Grand mufti and Al-Azhar grand sheikh respond to anti-Islam film, cartoon



Grand Sheikh of Al-Azhar Ahmed al-Tayyeb issued a statement Wednesday railing against what he called attacks on Muslims that seek to destabilize their relationship with their neighbors, saying the Western world has been hostile to the religion, Al-Masry Al-Youm reported Wednesday.

"The West throughout history has not treated Islam with respect, but showed hostility [against it], and chosen the path of conflict, rather than understanding," said Tayyeb in a statement responding to a French newspaper's publication of cartoons insulting the Prophet Mohamed.

He said that Christianity in the West was affected by the Roman ideas which caused Christianity there to be impacted by the pagan ideas of the Romans.

He stressed that Islam has protected Eastern Christian [Orthodox] from persecution by the West, and moderate Copts admit this.

He added that these attacks on Islam are part of a series of events, including Salman Rushdie's novel "The Satanic Verses," the Danish cartoon controversy, and Pope Benedict XVI's statements maligning Islam.
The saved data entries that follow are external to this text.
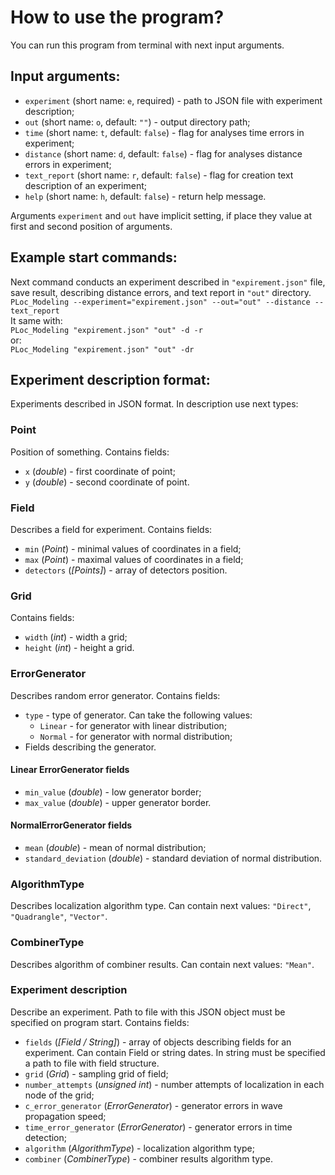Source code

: # How to use the program?
You can run this program from terminal with next input arguments.
## Input arguments:
* `experiment` (short name: `e`, required) - path to JSON file with experiment description;
* `out` (short name: `o`, default: `""`) - output directory path;
* `time` (short name: `t`, default: `false`) - flag for analyses time errors in experiment;
* `distance` (short name: `d`, default: `false`) - flag for analyses distance errors in experiment;
* `text_report` (short name: `r`, default: `false`) - flag for creation text description of an experiment;
* `help` (short name: `h`, default: `false`) - return help message.

Arguments `experiment` and `out` have implicit setting, if place they value at first and second position of arguments.

## Example start commands:  
Next command conducts an experiment described in `"expirement.json"` file, save result, describing distance errors, and text report in `"out"` directory.  
`PLoc_Modeling --experiment="expirement.json" --out="out" --distance --text_report`  
It same with:  
`PLoc_Modeling "expirement.json" "out" -d -r`  
or:  
`PLoc_Modeling "expirement.json" "out" -dr`

## Experiment description format:
Experiments described in JSON format. In description use next types:

### Point
Position of something. Contains fields:
* `x` (_double_) - first coordinate of point;
* `y` (_double_) - second coordinate of point.

### Field
Describes a field for experiment. Contains fields:
* `min` (_Point_) - minimal values of coordinates in a field;
* `max` (_Point_) - maximal values of coordinates in a field;
* `detectors` (_[Points]_) - array of detectors position.

### Grid
Contains fields:
* `width` (_int_) - width a grid;
* `height` (_int_) - height a grid.

### ErrorGenerator
Describes random error generator. Contains fields:
* `type` - type of generator. Can take the following values:
    * `Linear` - for generator with linear distribution;
    * `Normal` - for generator with normal distribution;
* Fields describing the generator.
    
#### Linear ErrorGenerator fields
* `min_value` (_double_) - low generator border;
* `max_value` (_double_) - upper generator border.

#### NormalErrorGenerator fields
* `mean` (_double_) - mean of normal distribution;
* `standard_deviation` (_double_) - standard deviation of normal distribution.

### AlgorithmType
Describes localization algorithm type. Can contain next values: `"Direct"`, `"Quadrangle"`, `"Vector"`.

### CombinerType
Describes algorithm of combiner results. Can contain next values: `"Mean"`.

### Experiment description
Describe an experiment. Path to file with this JSON object must be specified on program start. Contains fields:
* `fields` (_[Field / String]_) - array of objects describing fields for an experiment. Can contain Field or string dates. In string must be specified a path to file with field structure. 
* `grid` (_Grid_) - sampling grid of field;
* `number_attempts` (_unsigned int_) - number attempts of localization in each node of the grid;
* `c_error_generator` (_ErrorGenerator_) - generator errors in wave propagation speed;
* `time_error_generator` (_ErrorGenerator_) - generator errors in time detection;
* `algorithm` (_AlgorithmType_) - localization algorithm type;
* `combiner` (_CombinerType_) - combiner results algorithm type.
He said the events all aim at causing disputes between Muslims and Copts in Egypt.

He described those who stoke such disputes as hateful people who "work day and night to break up the Arab countries and to let the Zionist entity act as it wishes in the Arab and Islamic Middle East."
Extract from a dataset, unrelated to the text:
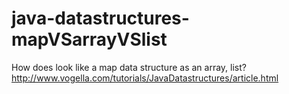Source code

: # java-datastructures-mapVSarrayVSlist
How does look like a map data structure as an array, list?
http://www.vogella.com/tutorials/JavaDatastructures/article.html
In an article published in The Washington Post, Grand Mufti Ali Gomaa said that the Prophet Mohamed is the highest role model for a billion and a half Muslims around the world, and that any insult to him "will be taken seriously" but in a "peaceful and legal" way, the state news agency MENA reported.
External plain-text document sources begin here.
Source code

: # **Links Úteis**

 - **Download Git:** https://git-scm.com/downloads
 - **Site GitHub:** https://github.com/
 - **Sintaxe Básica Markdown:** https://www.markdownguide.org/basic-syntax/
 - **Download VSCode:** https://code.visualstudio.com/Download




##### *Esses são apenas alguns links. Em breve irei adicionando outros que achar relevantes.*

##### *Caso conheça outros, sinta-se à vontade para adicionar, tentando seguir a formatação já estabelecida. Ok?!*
Gomaa was commenting on "Innocence of Muslims," an anti-Islam film that was produced in the United States and posted on the Internet, angering Muslims all over the world.

Gomaa also stressed the need to learn about the true teachings of the Quran and the Prophet and to distinguish them from biased messages promoted in the media. He called on Muslims not to respond to provocative material.

“Insulting the Prophet and all other prophets is worse than insulting a person or his family,” Gomaa said. “The Prophet Mohamed is sacred. He created a great civilization that has contributed to humanity. He was the Lord’s gift to the world.”

“We must instill his values deeply in our souls,” he added. “One such value is to respond to provocations and foolish acts with patience.”

He said both Islamic institutions in Egypt and the Egyptian Coptic Church called for calm and end to violence.

The mufti’s article was part of a campaign launched by Dar al-Ifta on Tuesday to educate Americans and Europeans about the Prophet.